After the so-called “period of reflection” following the French and Dutch rejection of the EU constitution, Germany has announced that it will use its presidency of the EU to impose it anyway. German Chancellor Angela Merkel has insisted that her country’s presidency, which begins in January, will relaunch the discredited document.
“We need a constitutional treaty and we need it before the next European election,” she said.
The election will be in 2009. Merkel will also work closely with Portugal and Slovenia, the next two states to hold the EU presidency, to put the constitution in place after Berlin’s six-month stint ends in July.
Just to recap, this constitution would create a European army to carry out a single EU foreign policy, make euro membership compulsory, turn the EU into a single legal entity with its own unaccountable courts and police, enforce unfair trade deals and privatisation and abolish all the powers associated with modern nation states.
After meeting European Commission president Jose Barroso, Merkel reiterated that the EU constitution should not be slimmed down to make it more acceptable to increasingly hostile EU voters.

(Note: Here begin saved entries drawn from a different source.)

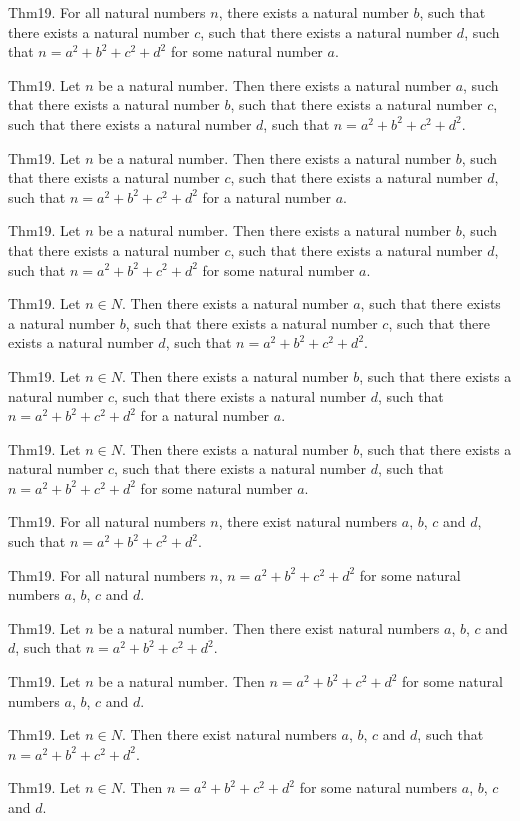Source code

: \documentclass{article}
\begin{document}
Thm19. For all natural numbers $n$, there exists a natural number $b$, such that there exists a natural number $c$, such that there exists a natural number $d$, such that $n = a ^{ 2}+ b ^{ 2}+ c ^{ 2}+ d ^{ 2}$ for some natural number $a$.

Thm19. Let $n$ be a natural number. Then there exists a natural number $a$, such that there exists a natural number $b$, such that there exists a natural number $c$, such that there exists a natural number $d$, such that $n = a ^{ 2}+ b ^{ 2}+ c ^{ 2}+ d ^{ 2}$.

Thm19. Let $n$ be a natural number. Then there exists a natural number $b$, such that there exists a natural number $c$, such that there exists a natural number $d$, such that $n = a ^{ 2}+ b ^{ 2}+ c ^{ 2}+ d ^{ 2}$ for a natural number $a$.

Thm19. Let $n$ be a natural number. Then there exists a natural number $b$, such that there exists a natural number $c$, such that there exists a natural number $d$, such that $n = a ^{ 2}+ b ^{ 2}+ c ^{ 2}+ d ^{ 2}$ for some natural number $a$.

Thm19. Let $n \in N$. Then there exists a natural number $a$, such that there exists a natural number $b$, such that there exists a natural number $c$, such that there exists a natural number $d$, such that $n = a ^{ 2}+ b ^{ 2}+ c ^{ 2}+ d ^{ 2}$.

Thm19. Let $n \in N$. Then there exists a natural number $b$, such that there exists a natural number $c$, such that there exists a natural number $d$, such that $n = a ^{ 2}+ b ^{ 2}+ c ^{ 2}+ d ^{ 2}$ for a natural number $a$.

Thm19. Let $n \in N$. Then there exists a natural number $b$, such that there exists a natural number $c$, such that there exists a natural number $d$, such that $n = a ^{ 2}+ b ^{ 2}+ c ^{ 2}+ d ^{ 2}$ for some natural number $a$.

Thm19. For all natural numbers $n$, there exist natural numbers $a$, $b$, $c$ and $d$, such that $n = a ^{ 2}+ b ^{ 2}+ c ^{ 2}+ d ^{ 2}$.

Thm19. For all natural numbers $n$, $n = a ^{ 2}+ b ^{ 2}+ c ^{ 2}+ d ^{ 2}$ for some natural numbers $a$, $b$, $c$ and $d$.

Thm19. Let $n$ be a natural number. Then there exist natural numbers $a$, $b$, $c$ and $d$, such that $n = a ^{ 2}+ b ^{ 2}+ c ^{ 2}+ d ^{ 2}$.

Thm19. Let $n$ be a natural number. Then $n = a ^{ 2}+ b ^{ 2}+ c ^{ 2}+ d ^{ 2}$ for some natural numbers $a$, $b$, $c$ and $d$.

Thm19. Let $n \in N$. Then there exist natural numbers $a$, $b$, $c$ and $d$, such that $n = a ^{ 2}+ b ^{ 2}+ c ^{ 2}+ d ^{ 2}$.

Thm19. Let $n \in N$. Then $n = a ^{ 2}+ b ^{ 2}+ c ^{ 2}+ d ^{ 2}$ for some natural numbers $a$, $b$, $c$ and $d$.
\end{document}
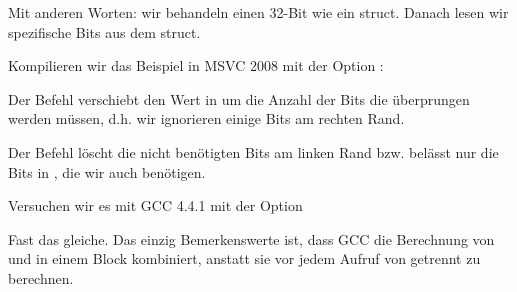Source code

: Mit anderen Worten: wir behandeln einen 32-Bit \Tint wie ein struct.
Danach lesen wir spezifische Bits aus dem struct.

Kompilieren wir das Beispiel in MSVC 2008 mit der Option \Ox:



Der Befehl  verschiebt den Wert in \EAX um die Anzahl der Bits die überprungen werden müssen, d.h. wir
ignorieren einige Bits am rechten Rand.

Der Befehl \AND löscht die nicht benötigten Bits am linken Rand bzw. belässt nur die Bits in \EAX, die wir auch
benötigen.



Versuchen wir es mit GCC 4.4.1 mit der Option \Othree


Fast das gleiche. Das einzig Bemerkenswerte ist, dass GCC die Berechnung von  und
 in einem Block kombiniert, anstatt sie vor jedem Aufruf von \printf getrennt zu berechnen.
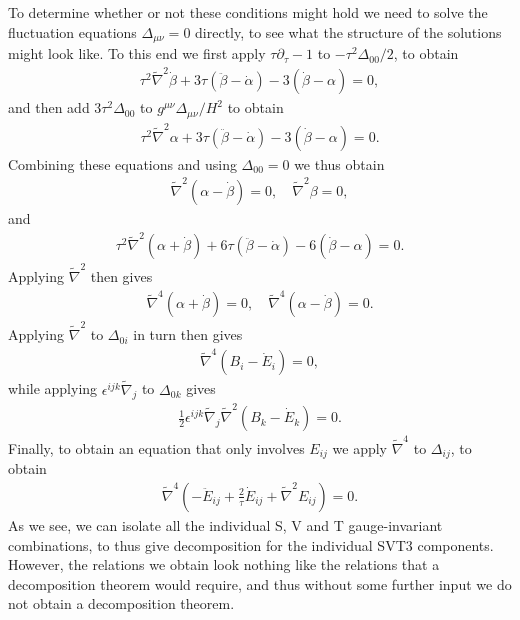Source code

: To determine whether or not these conditions might hold we need to solve the fluctuation equations $\Delta_{\mu\nu}=0$ directly, to see what the structure of the solutions might look like.  To this end we first apply $\tau\partial_{\tau}-1$ to $-\tau^2\Delta_{00}/2$,  to obtain
%
\begin{eqnarray}
\tau^2\tilde{\nabla}^2\dot{\beta}+3\tau(\ddot{\beta}-\dot{\alpha})-3(\dot{\beta}-\alpha)=0,
\label{7.9}
\end{eqnarray}
%
and then add $3\tau^2\Delta_{00}$ to  $g^{\mu\nu}\Delta_{\mu\nu}/H^2$ to obtain
%
\begin{eqnarray}
\tau^2\tilde{\nabla}^2\alpha+3\tau(\ddot{\beta}-\dot{\alpha})-3(\dot{\beta}-\alpha)=0.
\label{7.10}
\end{eqnarray}
%
Combining these equations and using $\Delta_{00}=0$ we thus obtain
%
\begin{eqnarray}
\tilde{\nabla}^2(\alpha-\dot{\beta})=0,\quad \tilde{\nabla}^2\beta=0,
\label{7.11}
\end{eqnarray}
%
and 
%
\begin{eqnarray}
\tau^2\tilde{\nabla}^2(\alpha+\dot{\beta})+6\tau(\ddot{\beta}-\dot{\alpha})-6(\dot{\beta}-\alpha)=0.
\label{7.12}
\end{eqnarray}
%
Applying $\tilde{\nabla}^2$ then gives
%
\begin{eqnarray}
\tilde{\nabla}^4(\alpha+\dot{\beta})=0,\quad \tilde{\nabla}^4(\alpha-\dot{\beta})=0.
\label{7.13}
\end{eqnarray}
%
Applying $\tilde{\nabla}^2$ to $\Delta_{0i}$ in turn then gives
%
\begin{eqnarray}
\tilde{\nabla}^4(B_i-\dot{E}_i)=0,
\label{7.14}
\end{eqnarray}
%
while applying $\epsilon^{ijk}\tilde{\nabla}_j$ to $\Delta_{0k}$ gives
%
\begin{eqnarray}
\frac{1}{2}\epsilon^{ijk}\tilde{\nabla}_j\tilde{\nabla}^2(B_k-\dot{E}_k)=0.
\label{7.15}
\end{eqnarray}
%
Finally, to obtain an equation that only involves $E_{ij}$ we apply $\tilde{\nabla}^4$ to $\Delta_{ij}$, to obtain
%
\begin{eqnarray}
\tilde{\nabla}^4\left(-\ddot{E}_{ij}+\frac{2}{\tau}\dot{E}_{ij}+\tilde{\nabla}^2E_{ij}\right)=0.
\label{7.16}
\end{eqnarray}
%
As we see, we can isolate all the individual S, V and T gauge-invariant combinations, to thus give decomposition for the individual SVT3 components. However, the relations we obtain look nothing like the relations that a decomposition theorem would require, and thus without some further input we do not obtain a decomposition theorem.

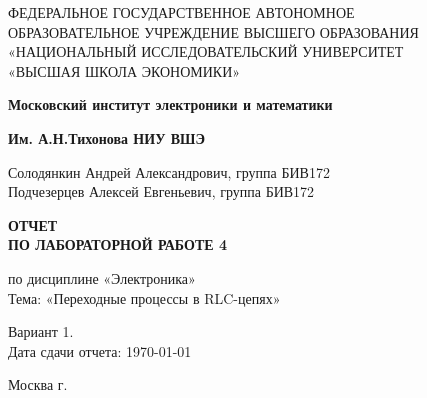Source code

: \begin{titlepage}
	\begin{center}
		ФЕДЕРАЛЬНОЕ  ГОСУДАРСТВЕННОЕ АВТОНОМНОЕ \\
		ОБРАЗОВАТЕЛЬНОЕ УЧРЕЖДЕНИЕ ВЫСШЕГО ОБРАЗОВАНИЯ\\
		«НАЦИОНАЛЬНЫЙ ИССЛЕДОВАТЕЛЬСКИЙ УНИВЕРСИТЕТ\\
		«ВЫСШАЯ ШКОЛА ЭКОНОМИКИ»
	\end{center}
	
	\begin{center}
		\textbf{Московский институт электроники и математики}
		
		\textbf{Им. А.Н.Тихонова НИУ ВШЭ}
	\end{center}
	\vspace{1ex}	
	\begin{center}
		Солодянкин Андрей Александрович, группа БИВ172\\
		Подчезерцев Алексей Евгеньевич, группа БИВ172
	\end{center}	
	\vspace{1ex}
	\begin{center}
		\textbf{ОТЧЕТ\\
		ПО ЛАБОРАТОРНОЙ РАБОТЕ 4
	}
	\end{center}	
	\vspace{2ex}
	\begin{center}
		по дисциплине «Электроника»\\
		Тема: «Переходные процессы в RLC-цепях»
	\end{center}
	\vspace{2ex}
	\begin{center}
	Вариант 1.\\
	Дата сдачи отчета: \today
	\end{center}
	\vspace{2ex}
	\vfill
	\begin{center}
		Москва \the\year г.
	\end{center}
\end{titlepage}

She has not specified how to sell the abolition of representative democracy, but is expected to produce some meaningless flam about the so-called ‘European social model’.

Giving the game away
This relaunch has clearly emerged from a brainstorming session in Brussels. Former commission president Romano Prodi gave the game away when he grandly announced in the Financial Times two weeks ago that “last year was the year of mourning (for the constitution); this year is the year of reflection. Next year will be the launching.”
To you and me, that is Euro-speak for “last year, the constitution was rejected; this year, we ignored results and, in 2007, we will impose it anyway”.
EU commissioner Margot Wallstrom backed this deeply cynical strategy by confirming that “the commission would not like to depart too much from the constitutional treaty”.
However, the federalists are in a very difficult position, amid divisions among themselves and growing public hostility to EU institutions and the synthetic single currency.
British Foreign Secretary Margaret Beckett has described the constitution as a “grandiose project which didn’t come off”, a clear sign that the British Government is distancing itself from an unpopular project.
Wallstrom has demanded that the abolition of national vetoes be written into the text for the touchingly simple reason that “if you start to open up, you open everything”
Yet even Germany’s own constitutional court has put off rubber-stamping the constitution after German MP Peter Gauweiler challenged parliamentary ratification on the grounds that it would deprive Berlin of its power. Moreover, Merkel’s cabinet approval last month of plans to turn the German conscript army into a global intervention force within the European Union also proved to be a disaster, after a military scandal broke in the media the very next day.

Shocking photographs
Shocking photographs of Bundeswehr soldiers desecrating human skulls in Afghanistation, including an image of a soldier simulating oral sex, printed in the mass-circulation Bild newspaper have not endeared the German public to revanchist euro-militarism. Germany’s KSK special military forces are also facing a parliamentary investigation after being accused of torturing a German-born prisoner in Afghanistan and spiriting him away to spend over four years in Guantanamo Bay before being released.
There are already over 9,000 troops overseas in Afghanistan, the former Yugoslavia and Congo. The Government argues that military capacity must be expanded to deploy 14,000 troops on at least five foreign imperialist adventures simultaneously. Ordinary Germans may see things differently.
The German political class is simply repeating what other EU elites are doing: ignoring domestic democratic aspirations in order to fulfil the euro-federalist agenda to build an anti-democratic superstate fit for corporate interests. But that is no easy task.
Just as the ‘liberal’ proponents of military intervention in Iraq and elsewhere are increasingly bereft of any intellectual justification for endless war, while their leader George W Bush faces the wrath of the US public, so the federalists in Europe are being similarly exposed as they try to build an imperialist military empire in the image of the US.
For the left to confront these twin threats effectively, it must put forward a real alternative and argue for democracy, self-determination and peace, not only in Iraq but across the EU as well.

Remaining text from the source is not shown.